**WHAT YOU HAVE TO DO**
Could you copy, word for word, only the lines from the one containing "Cognitive =~ Item_11" through the last line of the records below, both included?

**RECORDS SHOWN**
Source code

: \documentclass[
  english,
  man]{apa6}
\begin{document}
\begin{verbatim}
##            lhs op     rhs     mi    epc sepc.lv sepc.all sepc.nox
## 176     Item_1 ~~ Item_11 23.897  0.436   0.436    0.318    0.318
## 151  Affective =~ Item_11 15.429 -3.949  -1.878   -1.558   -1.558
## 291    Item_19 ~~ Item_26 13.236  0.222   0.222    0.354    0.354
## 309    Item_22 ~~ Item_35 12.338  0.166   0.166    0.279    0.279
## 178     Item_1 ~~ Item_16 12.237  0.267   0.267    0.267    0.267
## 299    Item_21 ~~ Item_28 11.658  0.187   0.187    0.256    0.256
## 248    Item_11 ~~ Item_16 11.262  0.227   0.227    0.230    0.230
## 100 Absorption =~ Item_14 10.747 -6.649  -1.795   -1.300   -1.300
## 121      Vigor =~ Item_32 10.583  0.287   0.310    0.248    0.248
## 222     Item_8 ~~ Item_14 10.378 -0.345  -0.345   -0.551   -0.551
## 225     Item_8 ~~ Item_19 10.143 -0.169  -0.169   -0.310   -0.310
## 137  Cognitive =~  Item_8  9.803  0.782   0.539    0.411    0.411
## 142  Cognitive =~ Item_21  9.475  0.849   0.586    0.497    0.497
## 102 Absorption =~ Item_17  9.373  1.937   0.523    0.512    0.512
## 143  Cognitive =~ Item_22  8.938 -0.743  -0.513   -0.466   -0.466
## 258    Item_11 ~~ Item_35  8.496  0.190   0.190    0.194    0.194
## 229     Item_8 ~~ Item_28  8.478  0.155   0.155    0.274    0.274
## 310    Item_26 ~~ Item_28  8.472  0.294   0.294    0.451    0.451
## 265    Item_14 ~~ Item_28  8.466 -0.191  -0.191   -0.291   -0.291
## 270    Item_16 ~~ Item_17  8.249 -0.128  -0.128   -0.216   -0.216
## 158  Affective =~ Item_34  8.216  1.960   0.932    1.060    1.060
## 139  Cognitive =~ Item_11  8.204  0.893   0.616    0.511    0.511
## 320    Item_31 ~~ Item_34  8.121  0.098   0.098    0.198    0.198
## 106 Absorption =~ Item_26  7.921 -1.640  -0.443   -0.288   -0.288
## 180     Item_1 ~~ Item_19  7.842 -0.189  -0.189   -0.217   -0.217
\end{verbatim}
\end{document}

**EXERCISE RESULT**
## 139  Cognitive =~ Item_11  8.204  0.893   0.616    0.511    0.511
## 320    Item_31 ~~ Item_34  8.121  0.098   0.098    0.198    0.198
## 106 Absorption =~ Item_26  7.921 -1.640  -0.443   -0.288   -0.288
## 180     Item_1 ~~ Item_19  7.842 -0.189  -0.189   -0.217   -0.217
\end{verbatim}
\end{document}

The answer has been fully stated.